連休初日の3月20日に市民病院の一室で、『第3回院内発表会』と銘打たれた集まりが開かれた。

 

院内1

 

 ご存知のように、病院というところは、医療活動を担い、支えるために、実に多くの職種の方が働いている。

 

 この発表会は、医師不足のなか、病院に働く医師以外の職場の皆さん―看護、検査、薬剤、理学療法、放射線、透析、材料、健診、事務、広報などなど―が、医療サービスを向上させ、経営を改善するために、それぞれの持ち場で取り組んだ活動を発表し、互いの研修の場とするために開かれる。

 

院内2

  

 市民病院がもっとも苦しかった18年度から自主的に取り組まれ、これで3回目の発表会。

 

 私も毎回聴講させていただくが、いつも楽しみにしている。

 

 事例報告はときにきわめて専門的な領域におよび、素人には用語からしてチンプンカンプンのときがあるのだが、それがまた楽しい。
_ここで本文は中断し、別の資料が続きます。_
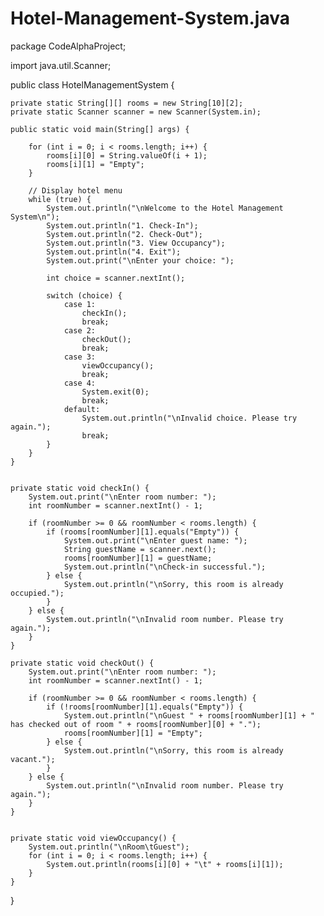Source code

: # Hotel-Management-System.java
package CodeAlphaProject;

import java.util.Scanner;

public class HotelManagementSystem {

    private static String[][] rooms = new String[10][2];
    private static Scanner scanner = new Scanner(System.in);

    public static void main(String[] args) {

        for (int i = 0; i < rooms.length; i++) {
            rooms[i][0] = String.valueOf(i + 1);
            rooms[i][1] = "Empty";
        }

        // Display hotel menu
        while (true) {
            System.out.println("\nWelcome to the Hotel Management System\n");
            System.out.println("1. Check-In");
            System.out.println("2. Check-Out");
            System.out.println("3. View Occupancy");
            System.out.println("4. Exit");
            System.out.print("\nEnter your choice: ");

            int choice = scanner.nextInt();

            switch (choice) {
                case 1:
                    checkIn();
                    break;
                case 2:
                    checkOut();
                    break;
                case 3:
                    viewOccupancy();
                    break;
                case 4:
                    System.exit(0);
                    break;
                default:
                    System.out.println("\nInvalid choice. Please try again.");
                    break;
            }
        }
    }


    private static void checkIn() {
        System.out.print("\nEnter room number: ");
        int roomNumber = scanner.nextInt() - 1;

        if (roomNumber >= 0 && roomNumber < rooms.length) {
            if (rooms[roomNumber][1].equals("Empty")) {
                System.out.print("\nEnter guest name: ");
                String guestName = scanner.next();
                rooms[roomNumber][1] = guestName;
                System.out.println("\nCheck-in successful.");
            } else {
                System.out.println("\nSorry, this room is already occupied.");
            }
        } else {
            System.out.println("\nInvalid room number. Please try again.");
        }
    }

    private static void checkOut() {
        System.out.print("\nEnter room number: ");
        int roomNumber = scanner.nextInt() - 1;

        if (roomNumber >= 0 && roomNumber < rooms.length) {
            if (!rooms[roomNumber][1].equals("Empty")) {
                System.out.println("\nGuest " + rooms[roomNumber][1] + " has checked out of room " + rooms[roomNumber][0] + ".");
                rooms[roomNumber][1] = "Empty";
            } else {
                System.out.println("\nSorry, this room is already vacant.");
            }
        } else {
            System.out.println("\nInvalid room number. Please try again.");
        }
    }


    private static void viewOccupancy() {
        System.out.println("\nRoom\tGuest");
        for (int i = 0; i < rooms.length; i++) {
            System.out.println(rooms[i][0] + "\t" + rooms[i][1]);
        }
    }
}

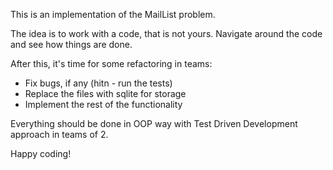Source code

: This is an implementation of the MailList problem.

The idea is to work with a code, that is not yours. Navigate around the code and see how things are done.

After this, it's time for some refactoring in teams:

* Fix bugs, if any (hitn - run the tests)
* Replace the files with sqlite for storage
* Implement the rest of the functionality

Everything should be done in OOP way with Test Driven Development approach in teams of 2.

Happy coding!
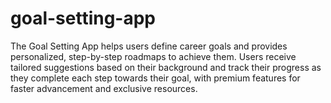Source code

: # goal-setting-app
The Goal Setting App helps users define career goals and provides personalized, step-by-step roadmaps to achieve them. Users receive tailored suggestions based on their background and track their progress as they complete each step towards their goal, with premium features for faster advancement and exclusive resources.
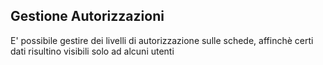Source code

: ## Gestione Autorizzazioni
E' possibile gestire dei livelli di autorizzazione sulle schede, affinchè certi dati risultino
visibili solo ad alcuni utenti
まったく知らないことだからこその楽しみといえようか。

 

院内3

 

 

 報告ごとに会場から質問が出されるのだが、そのやりとりからも、何を問題として追求しているのかが、少し見えてくる。

 

 

 

 ちなみに、3月20日の発表会のテーマは、以下の13題。

 

  1. 外来待ち時間の工夫―待ち時間調査をして―
  2. 外科外来での緩和医療の関与の試み
  3. 迅速検査
  4. 新城以北の救急の現状
  5. 使用済み器材の再生処理方法の見直し
    ―スポルディングの分類に基づいた処理方法への変更―
  6. 請求漏れ・請求誤りから見えること
  7. 無酢酸透析液の有用性について
  8. 特定健診について
  9. リハビリ科における臨床実習の取り組みとPT科における問題点と課題
  10. 排尿障害の改善
    ―前立腺肥大症の手術とHoLEPの効果と取り組み―
  11. 医療看護相談室の現況と今後の課題
  12. スピリチュアルケアと腫瘍マーカーの変動について
  13. 病院広報の取り組み

 

院内4

 

 報告を聞きながら、もっともっと多くの人に聞いてもらいたいと思ったが、しかしまた世の常で、ほんとうの再生は、人知れぬところの人知れぬ努力の積み重ねの中からなされるもの。

 

 

 華々しく世間の賞賛を浴びるとき、事はもう終わっている、というのが多くの場合。

 

 まずは地道な努力が続けられている事実のみを、お知らせしておくこととしたい。